My First Taste of Ageism
I was just delivered my first taste of “ageism”, when I read the “About” section of a site and it indicated the site was specifically for Millennials. Born just outside the generally accepted Millennial timeline, I am a late Gen Xer, so to speak. Depending on where those Millennials fall on their own timeline, I could be their mother, or at least their big sister or mentor.
My first reaction, as predictable to human nature, was to take offense. After all, I was actually on the “About” section to see if they accepted contributors. In just the first few lines, I felt like it was saying, “If you’re not a Millennial, you’re not wanted.”
I could have stopped there—which is where many stop, when they take offense to something—but I didn’t. To be honest, it wasn’t even a site I’ve visited often. It’s just a habit for me to scope out freelancing opportunities. Instead, I reflected on why it offended me. Was it meant to offend me? Were they really saying, because I am of a different generation, I’m not wanted?
I put it in perspective of my world. The things that affect me. The different generations that surround me. Things I have said to people older than me, when asking for change, that could have been construed by them the same way. What was my intent in that situation? Was it to make them feel unwanted? Was it to make them feel as if they no longer mattered?
And the answer is a resounding NO. Not once, in those moments, was my intent to tell a generation of people—the people who raised me, who taught me, who changed the face of the world for their generation, who fought battles at home and wars abroad—they were no longer relevant. What I was saying to them though was, “You raised me. You taught me. You changed the face of the world for your generation. You fought battles and even wars. Now let me do the same for mine, in my way, in the way that fits my generation, without having to also battle you.”
People who personally know me know that I have a tendency to run toward change, as opposed to away from it. I like change. I enjoy the rush of something new and the possibilities it holds. Nevertheless, I have found, the older I get, the harder it is for me to just pull the rip cord and jump. I now have responsibilities. I have people who depend on me. I have bills to pay and food to buy. I have people I don’t want to disappoint. And, I have preconceived notions of what my world should be. And that last line is exactly where the rift between generations occurs.
Over the years, as Millennials have worked their way into adulthood, I have seen articles and memes ridiculing them, saying they were going to ruin the world. Honestly, I’ve probably even shared a few. But guess what—it was said about our generation, too. And the generation before that. There just wasn’t social media to help spread it to the masses.
Can I get behind “safe space”? Not generally, no. Do I think this constant state of being offended we seem to be in is ridiculous? Yes, I do.
But, some good things came out of these changes, too. Many of those changes were kick-started by my parents’ generation, as well as mine.

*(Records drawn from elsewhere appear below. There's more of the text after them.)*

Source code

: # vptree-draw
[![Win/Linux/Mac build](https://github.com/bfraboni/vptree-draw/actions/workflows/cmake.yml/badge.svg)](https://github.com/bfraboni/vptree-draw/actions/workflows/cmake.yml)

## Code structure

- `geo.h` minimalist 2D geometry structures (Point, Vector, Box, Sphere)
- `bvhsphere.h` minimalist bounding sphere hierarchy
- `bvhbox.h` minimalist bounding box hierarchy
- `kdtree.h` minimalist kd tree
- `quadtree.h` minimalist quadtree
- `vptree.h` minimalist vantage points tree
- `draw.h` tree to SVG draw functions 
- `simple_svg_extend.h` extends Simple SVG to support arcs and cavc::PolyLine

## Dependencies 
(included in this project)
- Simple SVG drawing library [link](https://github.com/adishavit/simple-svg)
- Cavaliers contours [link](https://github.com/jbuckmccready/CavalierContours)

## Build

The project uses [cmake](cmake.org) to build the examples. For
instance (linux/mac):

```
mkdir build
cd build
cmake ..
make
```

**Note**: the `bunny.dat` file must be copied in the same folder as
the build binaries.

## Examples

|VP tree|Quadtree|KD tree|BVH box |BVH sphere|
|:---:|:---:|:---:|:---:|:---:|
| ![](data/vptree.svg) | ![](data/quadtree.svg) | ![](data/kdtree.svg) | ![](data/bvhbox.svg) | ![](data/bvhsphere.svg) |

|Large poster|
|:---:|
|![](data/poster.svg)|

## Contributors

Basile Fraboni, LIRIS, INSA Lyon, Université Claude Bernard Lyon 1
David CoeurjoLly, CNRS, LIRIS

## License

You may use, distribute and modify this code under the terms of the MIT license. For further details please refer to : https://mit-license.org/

Children and adults with disabilities are no longer cast to the side. Rights that were previously denied to entire groups of people were fought for and claimed. I don’t have to fight to have a career and be a mother, anymore. I’m not expected to wear a dress every day. (That one I’m particularly thankful for.) Shoot, for the most part, I could wear jeans, and no one, except the generation before me, would notice. (Yoga pants, I’m still not sold on.)
And, while I identify more as an equalitist, than a feminist, it is nice to see the use of masculine words to denote power and strength, and feminine words to denote weakness, being called on the carpet. There are too many good things, both small and great, that I could name. You already know them.
And every time those battles were fought, the previous generation often ridiculed it and stood in the way. When the dust settled and the world didn’t end, they went on about their business, even enjoying the fruits of those battles.
This generation may not get everything right, but then again, neither did yours. Neither did mine. They will either fix those things themselves, or the next generation will fix it for them.
The fact is, the generation below you sat on your knee and heard your stories. They heard how you fought for things that were important to you. They heard how you fought to change the way things had been done, to make it the world you want to live in, because it was YOUR world then.
And now it’s theirs, or at least almost theirs. So, let them fight amongst themselves, to shape the world that best fits them.
I would prefer be a mentor, not a wall, and let those “whippersnappers” do their thing. I’m sure there are plenty of places out there for me.
If not, maybe I’ll just create one. You never know.